I don't know how to locate or decipher an "enlightenment principle." But nothing in the constitution or US law prevents students from demanding action from their university in response to harassment and intimidation, nor prevents the university from responding.

on entre O.K. on sort K.O. (man alive), Thursday, 12 November 2015 16:50 (ten years ago)

that quote kind of loses me at "precise point"

rap is dad (it's a boy!), Thursday, 12 November 2015 16:52 (ten years ago)

xxp mordy the construal (as you know) is that speech can become harmful and thus impose on another's liberty

j., Thursday, 12 November 2015 16:53 (ten years ago)

and that therefore such speech should be banned

Mordy, Thursday, 12 November 2015 16:54 (ten years ago)

what speech being banned are we talking about here? or is this purely hypothetical?

AdamVania (Adam Bruneau), Thursday, 12 November 2015 16:56 (ten years ago)

I'm inclined to agree w Tombot re: priorities here (which is maybe why I have v little to say on this thread)

Οὖτις, Thursday, 12 November 2015 16:57 (ten years ago)

it sounds to me like he's claiming that free speech does not protect any speech that offends someone else (thus the idea that right-to-offend speech is not covered by enlightenment values of free speech)

Mordy, Thursday, 12 November 2015 16:57 (ten years ago)

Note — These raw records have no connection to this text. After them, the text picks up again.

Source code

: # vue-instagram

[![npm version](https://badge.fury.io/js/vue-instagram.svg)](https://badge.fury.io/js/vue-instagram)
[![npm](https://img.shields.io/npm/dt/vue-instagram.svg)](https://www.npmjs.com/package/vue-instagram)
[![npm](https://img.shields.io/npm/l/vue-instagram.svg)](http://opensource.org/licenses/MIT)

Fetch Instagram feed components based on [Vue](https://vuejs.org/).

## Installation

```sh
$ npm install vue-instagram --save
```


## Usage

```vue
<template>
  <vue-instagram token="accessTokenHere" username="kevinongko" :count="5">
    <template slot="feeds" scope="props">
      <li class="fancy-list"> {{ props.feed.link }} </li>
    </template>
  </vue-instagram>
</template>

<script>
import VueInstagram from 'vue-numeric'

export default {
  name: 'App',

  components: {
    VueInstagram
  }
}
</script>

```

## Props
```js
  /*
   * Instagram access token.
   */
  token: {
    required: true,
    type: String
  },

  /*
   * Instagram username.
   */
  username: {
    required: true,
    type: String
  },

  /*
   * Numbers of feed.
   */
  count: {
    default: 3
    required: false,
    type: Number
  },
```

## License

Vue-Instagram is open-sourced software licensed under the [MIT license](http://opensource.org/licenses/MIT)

i take "impose upon the liberty of another" to mean something more serious than just being offended.

AdamVania (Adam Bruneau), Thursday, 12 November 2015 17:00 (ten years ago)

what then? what speech is currently legal that he believes we should make illegal and why should i be in favor of curtailing any more speech than we already do?

Mordy, Thursday, 12 November 2015 17:03 (ten years ago)

No one has actually raised "making illegal" any speech afaik

on entre O.K. on sort K.O. (man alive), Thursday, 12 November 2015 17:05 (ten years ago)

another thing about that qutoe. i don't see much discussion about what the enlightenment's values are, or why they would matter. it seems like something strictly for academics, as they probably are the only ones who decide the current course of 'the enlightenment project' anyway

rap is dad (it's a boy!), Thursday, 12 November 2015 17:07 (ten years ago)

i guess the way you're reading that sentence is that enlightenment principles undergird the law that upholds free speech as well as a kind of separate ethics of speech and while offensive speech violates the latter the author doesn't necessarily mean it should alter the former? bc that seems like a problematic distinction in that if free speech laws are an ethics issue, and you're undermining those ethics, you're just going to end up with a question of why this is legal anyway.

Mordy, Thursday, 12 November 2015 17:08 (ten years ago)

i don't see much discussion about what the enlightenment's values are, or why they would matter.

see this entire thread and the other one!

ryan, Thursday, 12 November 2015 17:08 (ten years ago)

is that what's going on here?

rap is dad (it's a boy!), Thursday, 12 November 2015 17:10 (ten years ago)

well it's not Kant and Foucault but...

ryan, Thursday, 12 November 2015 17:11 (ten years ago)

ryan do u think of foucault as particularly embedded in an enlightenment values discourse?

Mordy, Thursday, 12 November 2015 17:13 (ten years ago)

i thought this thread was about Atlantic articles on trigger warnings

AdamVania (Adam Bruneau), Thursday, 12 November 2015 17:14 (ten years ago)

Mordy: his essay "What is Enlightenment?" (a response to Kant's of the same title) is becoming a pretty standard text. It's well worth reading.